A complaint just issued by the official US National Labor Relations Board (NLRB) is the "first step toward possible prosecution" of Imerys, a leading materials, minerals and ceramics multinational.

So says America's Paper, Allied-Industrial, Chemical & Energy Workers Union (PACE). The new NLRB complaint found merit in several charges lodged by the union.

Imerys is the target of a global trade union campaign launched by PACE and the 20-million-strong International Federation of Chemical, Energy, Mine and General Workers' Unions (ICEM). Organised labour worldwide is bolstering Imerys workers in Sylacauga, Alabama, as they fight to maintain union recognition there. The employer in Sylacauga is Imerys American subsidiary ECCA Calcium Carbonates, Inc.

"Let there be no doubt - the company's vigorous effort to de-unionise even includes disdainful violation of US laws protecting workers from harassment," said Joe Drexler, PACE Director of Special Projects. "Our union allies at the company's operations in England and France can now see the stark contrast with the high-road industrial relations it practises closer to home."

The NLRB complaint names ECCA Vice-President Ray Barker, Sylacauga Plant Manager Randy Sandrik and five other managers. The NLRB alleges that Barker instructed supervisors to maintain records of employees' union sentiments; that Sandrik threatened employees who supported union organising efforts; and that two supervisors interrogated employees about their union activities. All are violations of Section 8(a)(1) of the US National Labor Relations Act, which prohibits employer interference, restraint or coercion of employees exercising their rights to organise.

ECCA is a wholly-owned subsidiary of Imerys USA, Inc., formed by the 1999 merger of Imetal and English China Clays, Inc. Prior to the merger, Imetal and ECC operated neighbouring plants in Sylacauga, with the Imetal facility represented by PACE. On the effective date of the companies' merger, Imerys withdrew recognition from PACE and repudiated the labour contract (collective agreement) signed by Imetal and PACE.

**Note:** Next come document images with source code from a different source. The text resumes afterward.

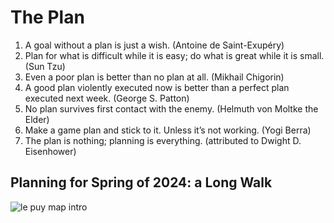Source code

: # The Plan

1. A goal without a plan is just a wish. (Antoine de Saint-Exupéry)
2. Plan for what is difficult while it is easy; do what is great while it is small. (Sun Tzu)
3. Even a poor plan is better than no plan at all. (Mikhail Chigorin)
4. A good plan violently executed now is better than a perfect plan executed next week. (George S. Patton)
5. No plan survives first contact with the enemy. (Helmuth von Moltke the Elder)
6. Make a game plan and stick to it. Unless it’s not working. (Yogi Berra)
7. The plan is nothing; planning is everything. (attributed to Dwight D. Eisenhower)

## Planning for Spring of 2024: a Long Walk
![le puy map intro](https://user-images.githubusercontent.com/32556466/191782867-febbde01-b517-4da0-a62e-e1025fb4e499.png)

"The issuance of this complaint by the Board puts the authority of the USA government behind the charges made by PACE and the Sylacauga employees beginning last September," said Attorney Robert Weaver, who filed the charges on behalf of PACE. "For months the company has said there was nothing to the charges, and more recently that the charges were 'insignificant.' The Board's investigation and this complaint show just how high up the corporate ladder the violations go."

PACE and the ICEM have highlighted the company's hiring of professional union-busters in an aggressive drive against PACE efforts to organise workers in Alabama and elsewhere in the southeastern USA.

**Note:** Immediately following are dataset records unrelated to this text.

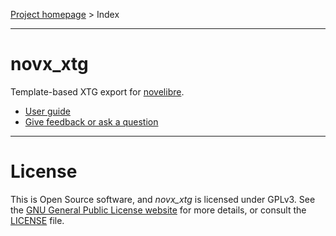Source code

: [Project homepage](https://github.com/peter88213/novx_xtg) > Index

---

# novx_xtg

Template-based XTG export for [novelibre](https://github.com/peter88213/novelibre/).

- [User guide](help) 
- [Give feedback or ask a question](https://github.com/peter88213/novelibre/discussions)

---

# License

This is Open Source software, and *novx_xtg* is licensed under GPLv3. See the
[GNU General Public License website](https://www.gnu.org/licenses/gpl-3.0.en.html) for more
details, or consult the [LICENSE](https://github.com/peter88213/novx_xtg/blob/main/LICENSE) file.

The company drive includes obligatory meetings at which employees are shown anti-union videos, while not permitted to ask questions. In a recent trip to discuss the situation with European labour leaders, Sylacauga worker Keith Fulbright said the videos, the interrogation and company threats to cut wages and remove benefits have many workers "scared to death."

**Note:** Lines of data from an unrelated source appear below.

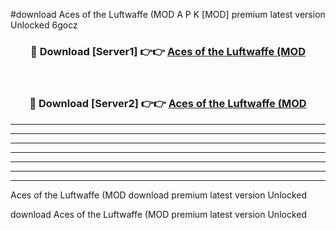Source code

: #download Aces of the Luftwaffe (MOD A P K [MOD] premium latest version Unlocked 6gocz 



<div align="center">
<h3>🔴 Download [Server1] 👉👉 <a href="https://apkdownload3.web.app/">Aces of the Luftwaffe (MOD</a></h3><br>

<h3>🔴 Download [Server2] 👉👉 <a href="https://apkdownload3.web.app/">Aces of the Luftwaffe (MOD</a></h3>
</div>





----------------------------------------------------------

----------------------------------------------------------

----------------------------------------------------------

----------------------------------------------------------

----------------------------------------------------------

----------------------------------------------------------

----------------------------------------------------------

Aces of the Luftwaffe (MOD download premium latest version Unlocked

download Aces of the Luftwaffe (MOD premium latest version Unlocked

The global labour campaign on Imerys is receiving strong support, notably from unions in France, where the company is headquartered and has production sites; in England, another big Imerys production centre; and in Belgium, where financiers the Frere family are major investors in the company.

"Imerys is a chameleon corporation," said ICEM General Secretary Fred Higgs in Brussels today. "It is preaching social partnership on one side of the Atlantic and bashing unions on the other. That is simply not on, and we have made this very clear to Imerys corporate management in Paris. Ultimately, the company's world headquarters bears the responsibility for the actions of its American management. We call upon Imerys to end immediately its anti-union campaign in the USA and to embark on a new, constructive relationship with the ICEM and its affiliated unions worldwide."